Recommendations from the report that relate to human factors most closely include:

* Update and clarify current practices to ensure that a clear and comprehensive set
of cementing guidelines and associated Engineering Technical Practices (ETPs) are
available as controlled standards. The practices should include, as a minimum:
- Clearly defined mandatory practices.
- Recommended practices and operational guidance.
- Definitions of critical cement jobs.
- Description of the technical authority’s (TA’s) role in oversight and decision making.

* Clarify and strengthen standards for well control and well integrity incident reporting and investigation.
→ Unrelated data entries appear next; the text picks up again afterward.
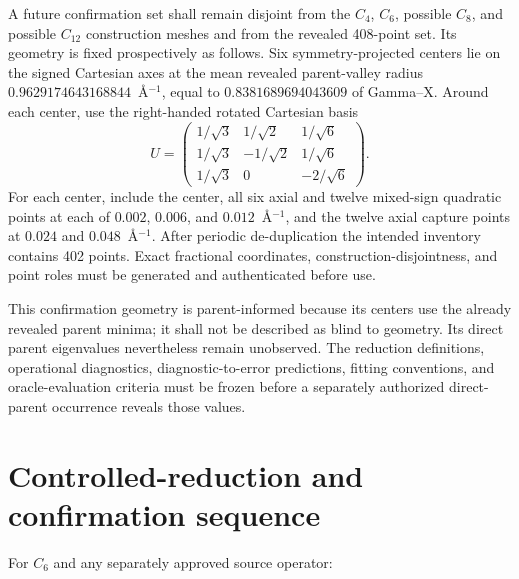 \documentclass[11pt]{article}
\begin{document}
A future confirmation set shall remain disjoint from the $C_4$, $C_6$, possible $C_8$,
and possible $C_{12}$ construction meshes and from the revealed 408-point set.  Its geometry is fixed
prospectively as follows.  Six symmetry-projected centers lie on the signed Cartesian
axes at the mean revealed parent-valley radius
$0.9629174643168844$~\AA$^{-1}$, equal to $0.8381689694043609$ of Gamma--X.  Around each
center, use the right-handed rotated Cartesian basis
\begin{equation}
 U=\begin{pmatrix}
 1/\sqrt{3} &  1/\sqrt{2} &  1/\sqrt{6} \\
 1/\sqrt{3} & -1/\sqrt{2} &  1/\sqrt{6} \\
 1/\sqrt{3} &  0           & -2/\sqrt{6}
 \end{pmatrix}.
\end{equation}
For each center, include the center, all six axial and twelve mixed-sign quadratic
points at each of $0.002$, $0.006$, and $0.012$~\AA$^{-1}$, and the twelve axial capture
points at $0.024$ and $0.048$~\AA$^{-1}$.  After periodic de-duplication the intended
inventory contains 402 points.  Exact fractional coordinates, construction-disjointness,
and point roles must be generated and authenticated before use.

This confirmation geometry is parent-informed because its centers use the already
revealed parent minima; it shall not be described as blind to geometry.  Its direct
parent eigenvalues nevertheless remain unobserved.  The reduction definitions,
operational diagnostics, diagnostic-to-error predictions, fitting conventions, and
oracle-evaluation criteria must be frozen before a separately authorized direct-parent
occurrence reveals those values.

\section{Controlled-reduction and confirmation sequence}

For $C_6$ and any separately approved source operator:
\end{document}
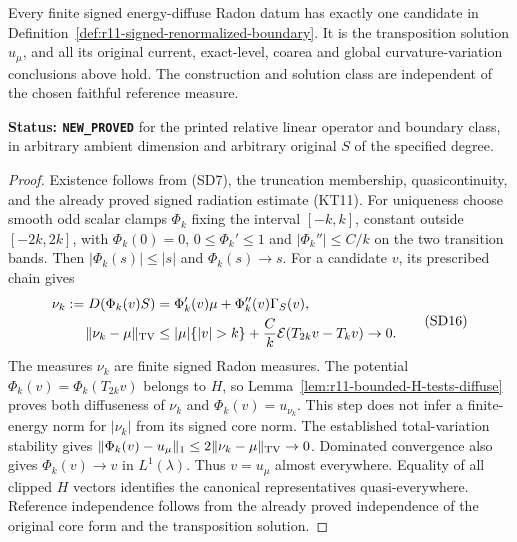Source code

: \begin{theorem}
\label{thm:r11-signed-renormalized-Dirichlet}
Every finite signed energy-diffuse Radon datum has exactly one
candidate in Definition~\ref{def:r11-signed-renormalized-boundary}.
It is the transposition solution $u_\mu$, and all its original
current, exact-level, coarea and global curvature-variation
conclusions above hold.  The construction and solution class
are independent of the chosen faithful reference measure.
\end{theorem}

\noindent\textbf{Status: \texttt{NEW\_PROVED}} for the
printed relative linear operator and boundary class, in
arbitrary ambient dimension and arbitrary original $S$ of
the specified degree.

\begin{proof}
Existence follows from (SD7), the truncation membership,
quasicontinuity, and the already proved signed radiation
estimate (KT11).  For uniqueness choose smooth odd scalar
clamps $\Phi_k$ fixing the interval $[-k,k]$, constant
outside $[-2k,2k]$, with $\Phi_k(0)=0$,
$0\le\Phi_k'\le1$ and
$|\Phi_k''|\le C/k$ on the two transition bands.
Then $|\Phi_k(s)|\le|s|$ and $\Phi_k(s)\to s$.
For a candidate $v$, its prescribed chain gives
\[
 \begin{split}
 \nu_k:=D(\Phi_k(v)S)
       &=\Phi_k'(v)\mu+\Phi_k''(v)\Gamma_S(v),\\
 \|\nu_k-\mu\|_{\rm TV}
       &\le |\mu|\{|v|>k\}
                +\frac Ck\mathcal E(T_{2k}v-T_kv)\to0.
 \end{split}
 \tag{SD16}
\]
The measures $\nu_k$ are finite signed Radon measures.
The potential $\Phi_k(v)=\Phi_k(T_{2k}v)$ belongs to $H$,
so Lemma~\ref{lem:r11-bounded-H-tests-diffuse} proves
both diffuseness of $\nu_k$ and
$\Phi_k(v)=u_{\nu_k}$.  This step does not infer a
finite-energy norm for $|\nu_k|$ from its signed core norm.
The established total-variation stability gives
$\|\Phi_k(v)-u_\mu\|_1\le2\|\nu_k-\mu\|_{\rm TV}\to0$.
Dominated convergence also gives $\Phi_k(v)\to v$ in
$L^1(\lambda)$.  Thus $v=u_\mu$ almost everywhere.
Equality of all clipped $H$ vectors identifies the canonical
representatives quasi-everywhere.  Reference independence
follows from the already proved independence of the original
core form and the transposition solution.
\end{proof}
Ensure that all incidents are rigorously investigated and that close out of corrective actions are completed effectively.

* Review and assess the consistency, rigor and effectiveness of the current risk management and management of change (MOC) processes practiced by Drilling and Completions (D&C)

* Enhance D&C competency programs to deepen the capabilities of personnel in key operational and leadership positions and augment existing knowledge and proficiency in managing deepwater drilling and wells operations by:
- Defining the key roles to be included in the enhanced competency programs.
- Defining critical leadership and technical competencies.
- Creating a ‘Deepwater Drilling Leadership Development Program.’ The program would build proficiency and deepen capabilities through advanced training and the practical application of skills.
- Developing a certification process to assure and maintain proficiency.
- Conduct periodic assessments of competency that include testing of knowledge and demonstrations of the practical application of skills.

* Develop an advanced deepwater well control training program that supplements current industry and regulatory training. Training outcomes would be the development of greater response capability and a deeper understanding of the unique well control conditions that exist in deepwater drilling. This program should:
- Embed lessons learned from Deepwater Horizon accident.
- Require mandatory attendance and successful completion of the program for all BP and drilling contractor staff who are directly involved in deepwater operations, specifically supervisory and engineering staff, both onshore and offshore.
- Where appropriate, seek opportunities to engage the broader drilling industry to widen and share learning.

* Establish BP’s in-house expertise in the areas of subsea BOPs and BOP control systems through the creation of a central expert team, including a defined segment engineering technical authority (SETA) role to provide independent assurance of the integrity of drilling contractors’ BOPs and BOP control systems. A formalized set of authorities and accountabilities for the SETA role should be defined.